Just today I was talking with a friend who is a printmaker and graphic artist about how good creative challenges can be. Contests for playwrights, photography competitions, haiku contests, etc. No matter how creative you are, a little jump start from an exterior direction can light a new fire. For me, blogging has been like that. I LOVE using mostly original artwork herein, and making the connection between whatever it is I want to say and whatever graphic I can provide. Often, I begin writing without really knowing where it will take me. I like jumping in. I like deciding whether a book I'm reading is one I want to write about. I enjoy revision. Joking around, I like to say I was born to blog! Maybe everyone feels that way?
I've been reading Emma by Jane Austen for book group and have decided she's not my favorite author. I can't seem to get into Emma's mannerly drawing room doings. Oddly, I fathomed some resemblance to the Seinfield tv show: not much happens in either world. Well, there is a lot of fuss over who's dating who. Both are microcosmic social comedies. They matter to somebody. They matter to readers or viewers who can relate to that milieu. But I like Seinfield better, perhaps only because I have connections to Manhattan and it is set in my century, or at least the one I was born into. Yet I am fascinated by the facts of Jane Austen's (short) life. She had no relationships with other writers, lived fairly simply, and remained a spinster. Many of her novels were published without her name on their covers. Clearly she had the major drive and passion required for serious art. Jane Austen was a woman ahead of her time.

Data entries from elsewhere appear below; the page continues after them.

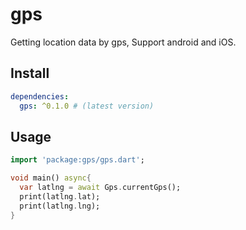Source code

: # gps

Getting location data by gps, Support android and iOS.

## Install

```yaml
dependencies:
  gps: ^0.1.0 # (latest version)
```

## Usage

```dart
import 'package:gps/gps.dart';

void main() async{
  var latlng = await Gps.currentGps();
  print(latlng.lat);
  print(latlng.lng);
}
```
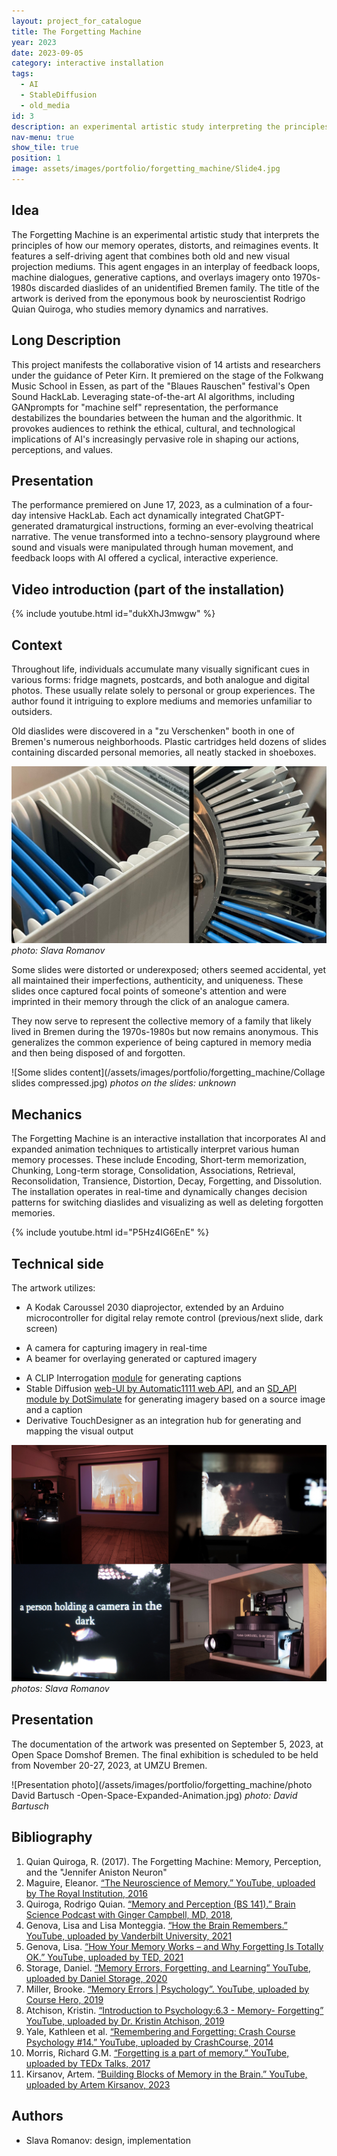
 ```yaml
---
layout: project_for_catalogue
title: The Forgetting Machine
year: 2023
date: 2023-09-05
category: interactive installation
tags:
  - AI
  - StableDiffusion
  - old_media
id: 3
description: an experimental artistic study interpreting the principles of how our memory operates, distorts and reimagines the events taking place
nav-menu: true
show_tile: true
position: 1
image: assets/images/portfolio/forgetting_machine/Slide4.jpg
---
```

## Idea
The Forgetting Machine is an experimental artistic study that interprets the principles of how our memory operates, distorts, and reimagines events. It features a self-driving agent that combines both old and new visual projection mediums. This agent engages in an interplay of feedback loops, machine dialogues, generative captions, and overlays imagery onto 1970s-1980s discarded diaslides of an unidentified Bremen family. The title of the artwork is derived from the eponymous book by neuroscientist Rodrigo Quian Quiroga, who studies memory dynamics and narratives.

## Long Description
This project manifests the collaborative vision of 14 artists and researchers under the guidance of Peter Kirn. It premiered on the stage of the Folkwang Music School in Essen, as part of the "Blaues Rauschen" festival's Open Sound HackLab. Leveraging state-of-the-art AI algorithms, including GANprompts for "machine self" representation, the performance destabilizes the boundaries between the human and the algorithmic. It provokes audiences to rethink the ethical, cultural, and technological implications of AI's increasingly pervasive role in shaping our actions, perceptions, and values.

## Presentation
The performance premiered on June 17, 2023, as a culmination of a four-day intensive HackLab. Each act dynamically integrated ChatGPT-generated dramaturgical instructions, forming an ever-evolving theatrical narrative. The venue transformed into a techno-sensory playground where sound and visuals were manipulated through human movement, and feedback loops with AI offered a cyclical, interactive experience.

## Video introduction (part of the installation)
{% include youtube.html id="dukXhJ3mwgw" %}

## Context
Throughout life, individuals accumulate many visually significant cues in various forms: fridge magnets, postcards, and both analogue and digital photos. These usually relate solely to personal or group experiences. The author found it intriguing to explore mediums and memories unfamiliar to outsiders.

Old diaslides were discovered in a "zu Verschenken" booth in one of Bremen's numerous neighborhoods. Plastic cartridges held dozens of slides containing discarded personal memories, all neatly stacked in shoeboxes.

![Old diaslides](/assets/images/portfolio/forgetting_machine/Slide4.jpg)
*photo: Slava Romanov*

Some slides were distorted or underexposed; others seemed accidental, yet all maintained their imperfections, authenticity, and uniqueness. These slides once captured focal points of someone's attention and were imprinted in their memory through the click of an analogue camera.

They now serve to represent the collective memory of a family that likely lived in Bremen during the 1970s-1980s but now remains anonymous. This generalizes the common experience of being captured in memory media and then being disposed of and forgotten.

![Some slides content](/assets/images/portfolio/forgetting_machine/Collage slides compressed.jpg)
*photos on the slides: unknown*

## Mechanics
The Forgetting Machine is an interactive installation that incorporates AI and expanded animation techniques to artistically interpret various human memory processes. These include Encoding, Short-term memorization, Chunking, Long-term storage, Consolidation, Associations, Retrieval, Reconsolidation, Transience, Distortion, Decay, Forgetting, and Dissolution. The installation operates in real-time and dynamically changes decision patterns for switching diaslides and visualizing as well as deleting forgotten memories.

{% include youtube.html id="P5Hz4IG6EnE" %}


## Technical side

The artwork utilizes: 
* A Kodak Caroussel 2030 diaprojector, extended by an Arduino microcontroller for digital relay remote control (previous/next slide, dark screen)
- A camera for capturing imagery in real-time
- A beamer for overlaying generated or captured imagery
* A CLIP Interrogation [module](https://github.com/pharmapsychotic/clip-interrogator-ext) for generating captions
* Stable Diffusion [web-UI by Automatic1111 web API](https://github.com/AUTOMATIC1111/stable-diffusion-webui), and an [SD_API module by DotSimulate](https://www.patreon.com/posts/touchdesigner-76982551) for generating imagery based on a source image and a caption
* Derivative TouchDesigner as an integration hub for generating and mapping the visual output

![Equipment](/assets/images/portfolio/forgetting_machine/TechCollage.jpg)
*photos: Slava Romanov*

## Presentation
The documentation of the artwork was presented on September 5, 2023, at Open Space Domshof Bremen. 
The final exhibition is scheduled to be held from November 20-27, 2023, at UMZU Bremen.

![Presentation photo](/assets/images/portfolio/forgetting_machine/photo David Bartusch -Open-Space-Expanded-Animation.jpg)
*photo: David Bartusch*

## Bibliography
1. Quian Quiroga, R. (2017). The Forgetting Machine: Memory, Perception, and the "Jennifer Aniston Neuron"
2. Maguire, Eleanor. [“The Neuroscience of Memory.” YouTube, uploaded by The Royal Institution, 2016](https://www.youtube.com/watch?v=gdzmNwTLakg)
3. Quiroga, Rodrigo Quian. [“Memory and Perception (BS 141).” Brain Science Podcast with Ginger Campbell, MD, 2018,](https://brainsciencepodcast.com/bsp/2018/141-quiroga-memory) 
4. Genova, Lisa and Lisa Monteggia. [“How the Brain Remembers.” YouTube, uploaded by Vanderbilt University, 2021](https://www.youtube.com/watch?v=FhflBSfCrCM) 
5. Genova, Lisa. [“How Your Memory Works – and Why Forgetting Is Totally OK.” YouTube, uploaded by TED, 2021](https://www.youtube.com/watch?v=Irx0tC92fdE)
6. Storage, Daniel. [“Memory Errors, Forgetting, and Learning” YouTube, uploaded by Daniel Storage, 2020](https://www.youtube.com/watch?v=p9Fx5DcnVwk)
7. Miller, Brooke. [“Memory Errors | Psychology”. YouTube, uploaded by Course Hero, 2019](https://www.youtube.com/watch?v=p9Fx5DcnVwk)
8. Atchison, Kristin. [“Introduction to Psychology:6.3 - Memory- Forgetting” YouTube, uploaded by Dr. Kristin Atchison, 2019](https://www.youtube.com/watch?v=p9Fx5DcnVwk)
9. Yale, Kathleen et al. [“Remembering and Forgetting: Crash Course Psychology #14.” YouTube, uploaded by CrashCourse, 2014](https://www.youtube.com/watch?v=HVWbrNls-Kw)
10. Morris, Richard G.M. [“Forgetting is a part of memory.” YouTube, uploaded by TEDx Talks, 2017](https://www.youtube.com/watch?v=vNyZmSg92HI)
11. Kirsanov, Artem. [“Building Blocks of Memory in the Brain.” YouTube, uploaded by Artem Kirsanov, 2023](https://www.youtube.com/watch?v=X5trRLX7PQY)


## Authors
- Slava Romanov: design, implementation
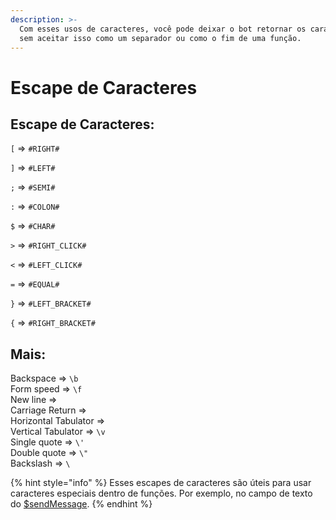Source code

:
 ```yaml
---
description: >-
  Com esses usos de caracteres, você pode deixar o bot retornar os caracteres fornecidos
  sem aceitar isso como um separador ou como o fim de uma função.
---
```


# Escape de Caracteres

## Escape de Caracteres:

`[` => `#RIGHT#`

`]` => `#LEFT#`

`;` => `#SEMI#`

`:` => `#COLON#`

`$` => `#CHAR#`

`>` => `#RIGHT_CLICK#`

`<` => `#LEFT_CLICK#`

`=` => `#EQUAL#`

`}` => `#LEFT_BRACKET#`

`{` => `#RIGHT_BRACKET#`

## Mais:

Backspace => `\b`\
Form speed => `\f`\
New line =>\
Carriage Return =>\
Horizontal Tabulator =>\
Vertical Tabulator => `\v`\
Single quote => `\'`\
Double quote => `\"`\
Backslash => `\`

{% hint style="info" %}
Esses escapes de caracteres são úteis para usar caracteres especiais dentro de funções. Por exemplo, no campo de texto do [$sendMessage](../functions/usdsendmessage.md).
{% endhint %}
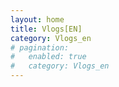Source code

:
 ```yaml
---
layout: home
title: Vlogs[EN]
category: Vlogs_en
# pagination: 
#   enabled: true
#   category: Vlogs_en
---
```

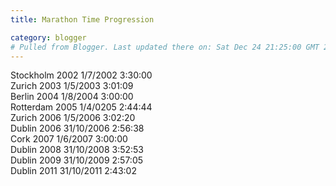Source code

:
 ```yaml
---
title: Marathon Time Progression

category: blogger
# Pulled from Blogger. Last updated there on: Sat Dec 24 21:25:00 GMT 2011
---
```

<html>  <head>    <script type="text/javascript" src="https://www.google.com/jsapi"></script>    <script type="text/javascript">      google.load("visualization", "1", {packages:["corechart"]});       google.setOnLoadCallback(drawChart);       function drawChart() {         var data = new google.visualization.DataTable();         data.addColumn('string', 'Year');         data.addColumn('number', 'Time');         data.addRows([ ['Stockholm 2007',3.30], ['Zurich 2003',3.01], ['Berlin 2004',3.00], ['Rotterdam 2005',2.44], ['Zurich 2006',3.02], ['Dublin 2006',2.56], ['Cork 2007',3.00], ['Dublin 2008',3.52], ['Dublin 2009',2.57], ['Dublin 2011',2.43]         ]);          var options = {           width: 400, height: 240,           title: 'Marathon Times'         };          var chart = new google.visualization.LineChart(document.getElementById('chart_div'));         chart.draw(data, options);       }     </script>  </head>  <body>    <div id="chart_div"></div>Stockholm 2002 1/7/2002 3:30:00</br>Zurich 2003 1/5/2003 3:01:09</br>Berlin 2004 1/8/2004 3:00:00</br>Rotterdam 2005 1/4/0205 2:44:44</br>Zurich 2006 1/5/2006 3:02:20</br>Dublin 2006 31/10/2006 2:56:38</br>Cork 2007 1/6/2007 3:00:00</br>Dublin 2008 31/10/2008 3:52:53</br>Dublin 2009 31/10/2009 2:57:05</br>Dublin 2011 31/10/2011 2:43:02</br>  </body></html>
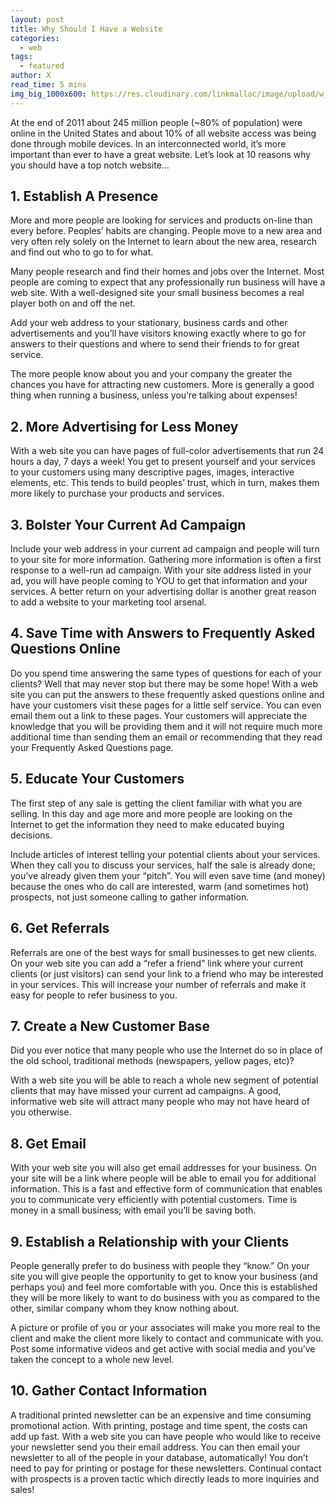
```yaml
---
layout: post
title: Why Should I Have a Website
categories:
  - web
tags:
  - featured
author: X
read_time: 5 mins
img_big_1000x600: https://res.cloudinary.com/linkmalloc/image/upload/w_1000,h_600,c_fit/v1610511711/10_yccwnc.png
---
```

At the end of 2011 about 245 million people (~80% of population) were online in the United States and about 10% of all website access was being done through mobile devices. In an interconnected world, it’s more important than ever to have a great website. Let’s look at 10 reasons why you should have a top notch website…

## 1. Establish A Presence

More and more people are looking for services and products on-line than every before. Peoples’ habits are changing. People move to a new area and very often rely solely on the Internet to learn about the new area, research and find out who to go to for what.

Many people research and find their homes and jobs over the Internet. Most people are coming to expect that any professionally run business will have a web site. With a well-designed site your small business becomes a real player both on and off the net.

Add your web address to your stationary, business cards and other advertisements and you’ll have visitors knowing exactly where to go for answers to their questions and where to send their friends to for great service.

The more people know about you and your company the greater the chances you have for attracting new customers. More is generally a good thing when running a business, unless you’re talking about expenses!

## 2. More Advertising for Less Money

With a web site you can have pages of full-color advertisements that run 24 hours a day, 7 days a week! You get to present yourself and your services to your customers using many descriptive pages, images, interactive elements, etc. This tends to build peoples’ trust, which in turn, makes them more likely to purchase your products and services.

## 3. Bolster Your Current Ad Campaign

Include your web address in your current ad campaign and people will turn to your site for more information. Gathering more information is often a first response to a well-run ad campaign. With your site address listed in your ad, you will have people coming to YOU to get that information and your services. A better return on your advertising dollar is another great reason to add a website to your marketing tool arsenal.

## 4. Save Time with Answers to Frequently Asked Questions Online

Do you spend time answering the same types of questions for each of your clients? Well that may never stop but there may be some hope! With a web site you can put the answers to these frequently asked questions online and have your customers visit these pages for a little self service. You can even email them out a link to these pages. Your customers will appreciate the knowledge that you will be providing them and it will not require much more additional time than sending them an email or recommending that they read your Frequently Asked Questions page.

## 5. Educate Your Customers

The first step of any sale is getting the client familiar with what you are selling. In this day and age more and more people are looking on the Internet to get the information they need to make educated buying decisions.

Include articles of interest telling your potential clients about your services. When they call you to discuss your services, half the sale is already done; you’ve already given them your “pitch”. You will even save time (and money) because the ones who do call are interested, warm (and sometimes hot) prospects, not just someone calling to gather information.

## 6. Get Referrals

Referrals are one of the best ways for small businesses to get new clients. On your web site you can add a “refer a friend” link where your current clients (or just visitors) can send your link to a friend who may be interested in your services. This will increase your number of referrals and make it easy for people to refer business to you.

## 7. Create a New Customer Base

Did you ever notice that many people who use the Internet do so in place of the old school, traditional methods (newspapers, yellow pages, etc)?

With a web site you will be able to reach a whole new segment of potential clients that may have missed your current ad campaigns. A good, informative web site will attract many people who may not have heard of you otherwise.

## 8. Get Email

With your web site you will also get email addresses for your business. On your site will be a link where people will be able to email you for additional information. This is a fast and effective form of communication that enables you to communicate very efficiently with potential customers. Time is money in a small business; with email you’ll be saving both.

## 9. Establish a Relationship with your Clients

People generally prefer to do business with people they “know.” On your site you will give people the opportunity to get to know your business (and perhaps you) and feel more comfortable with you. Once this is established they will be more likely to want to do business with you as compared to the other, similar company whom they know nothing about.

A picture or profile of you or your associates will make you more real to the client and make the client more likely to contact and communicate with you. Post some informative videos and get active with social media and you’ve taken the concept to a whole new level.

## 10. Gather Contact Information

A traditional printed newsletter can be an expensive and time consuming promotional action. With printing, postage and time spent, the costs can add up fast. With a web site you can have people who would like to receive your newsletter send you their email address. You can then email your newsletter to all of the people in your database, automatically! You don’t need to pay for printing or postage for these newsletters. Continual contact with prospects is a proven tactic which directly leads to more inquiries and sales!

I plan to continue with this blog, and keep it loosely related to my work as a public librarian and reader's advisor. I have only two or three years left till retirement. What else can I learn about web skills, libraries, books, authors, writing, art, etc. that might make for good content? How grateful I am to have this opportunity, this license to blog. Onward through the blogosphere!
Quotation: People need a false world because the real one is intolerable. It's the lesson of all literature since the Greeks. As T S Eliot put it, humankind can not stand very much reality. Hence we have religion, art, higher education. - Paul Fussell, Psychology Today, August 1998.